The aim of the project is to create a grammatical dictionary of the Polish language based on the marisa-trie structure.
pip install https://github.com/kaszubab/Grammatical-Dictionary-of-Polish
- Build new grammatical dictionary from given array of files:
>>> dictionary = dict.Dictionary(["words.txt"])
The file must be in the following form:
<infinitive>:<flexographic label>:<derivatives separated with colon>
where:
<flexographic label> is a sequence of capital letters,
optionally with an asterisk at the beginning
Codes:
* - ambiguous word
AA - noun (pl. rzeczownik męski osobowowy)
AB - noun (pl. rzeczownik męski żywotny)
AC - noun (pl. rzeczownik męski nieżywotny)

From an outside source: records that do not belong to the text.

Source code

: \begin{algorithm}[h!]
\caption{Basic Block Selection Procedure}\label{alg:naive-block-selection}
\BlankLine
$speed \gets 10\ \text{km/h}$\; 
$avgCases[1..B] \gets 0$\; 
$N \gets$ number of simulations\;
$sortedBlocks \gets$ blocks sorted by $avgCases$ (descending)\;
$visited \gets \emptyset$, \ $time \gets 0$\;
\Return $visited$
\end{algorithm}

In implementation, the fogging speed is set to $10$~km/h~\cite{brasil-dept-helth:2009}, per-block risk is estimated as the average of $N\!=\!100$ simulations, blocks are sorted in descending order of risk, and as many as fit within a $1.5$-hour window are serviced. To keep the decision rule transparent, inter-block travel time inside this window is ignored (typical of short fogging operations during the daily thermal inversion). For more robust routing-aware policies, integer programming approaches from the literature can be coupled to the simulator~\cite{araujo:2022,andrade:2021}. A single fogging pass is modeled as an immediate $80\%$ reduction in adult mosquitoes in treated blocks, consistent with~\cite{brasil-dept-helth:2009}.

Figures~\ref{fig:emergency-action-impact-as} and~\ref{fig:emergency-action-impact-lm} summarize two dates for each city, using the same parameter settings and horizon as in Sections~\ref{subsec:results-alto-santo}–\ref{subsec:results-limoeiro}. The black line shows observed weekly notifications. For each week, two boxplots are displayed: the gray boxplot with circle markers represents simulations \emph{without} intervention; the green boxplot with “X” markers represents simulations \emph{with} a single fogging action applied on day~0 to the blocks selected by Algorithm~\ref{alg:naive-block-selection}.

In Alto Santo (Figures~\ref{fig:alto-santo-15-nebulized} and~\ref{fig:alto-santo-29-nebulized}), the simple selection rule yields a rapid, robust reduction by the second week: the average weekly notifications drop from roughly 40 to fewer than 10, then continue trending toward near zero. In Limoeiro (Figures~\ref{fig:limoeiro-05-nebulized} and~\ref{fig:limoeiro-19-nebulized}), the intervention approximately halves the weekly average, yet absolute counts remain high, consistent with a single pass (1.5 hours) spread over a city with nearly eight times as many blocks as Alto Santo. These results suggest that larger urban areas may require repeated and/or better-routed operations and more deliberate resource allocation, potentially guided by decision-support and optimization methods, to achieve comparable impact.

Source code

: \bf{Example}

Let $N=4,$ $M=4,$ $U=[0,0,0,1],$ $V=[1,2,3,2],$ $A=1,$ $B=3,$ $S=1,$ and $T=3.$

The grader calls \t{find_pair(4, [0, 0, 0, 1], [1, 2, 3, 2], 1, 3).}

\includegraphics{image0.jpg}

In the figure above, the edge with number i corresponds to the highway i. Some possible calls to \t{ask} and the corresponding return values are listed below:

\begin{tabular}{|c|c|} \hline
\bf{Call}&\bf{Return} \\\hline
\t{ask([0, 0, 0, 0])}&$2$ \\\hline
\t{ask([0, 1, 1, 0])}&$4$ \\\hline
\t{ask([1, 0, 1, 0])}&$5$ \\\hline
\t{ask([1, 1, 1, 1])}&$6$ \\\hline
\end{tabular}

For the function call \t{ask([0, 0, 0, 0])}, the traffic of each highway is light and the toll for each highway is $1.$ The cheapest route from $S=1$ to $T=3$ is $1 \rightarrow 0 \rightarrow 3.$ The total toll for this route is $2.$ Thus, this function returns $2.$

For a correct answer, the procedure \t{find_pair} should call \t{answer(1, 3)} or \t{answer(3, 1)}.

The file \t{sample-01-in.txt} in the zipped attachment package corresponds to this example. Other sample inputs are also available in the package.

AD - noun (pl. rzeczownik żeński itd)
AF - noun (pl. rzeczownik nijaki)
B - verb
C - adjective
F - adverb
<derivatives separeted with colon> are word forms arranged in a fixed order
depending on the part of speech that is
defined by the first letter of the label.
Example line in file:
pies : *ABABAB:pies:psa:psu:psa:psem:psie:psie:psy:psów:psom:psy:psami:psach:psy:
- Get derivatives of a word:
>>> dictionary.get_children("pies")
- Get an infinitive of a word:
>>> dictionary.get_parent("psa")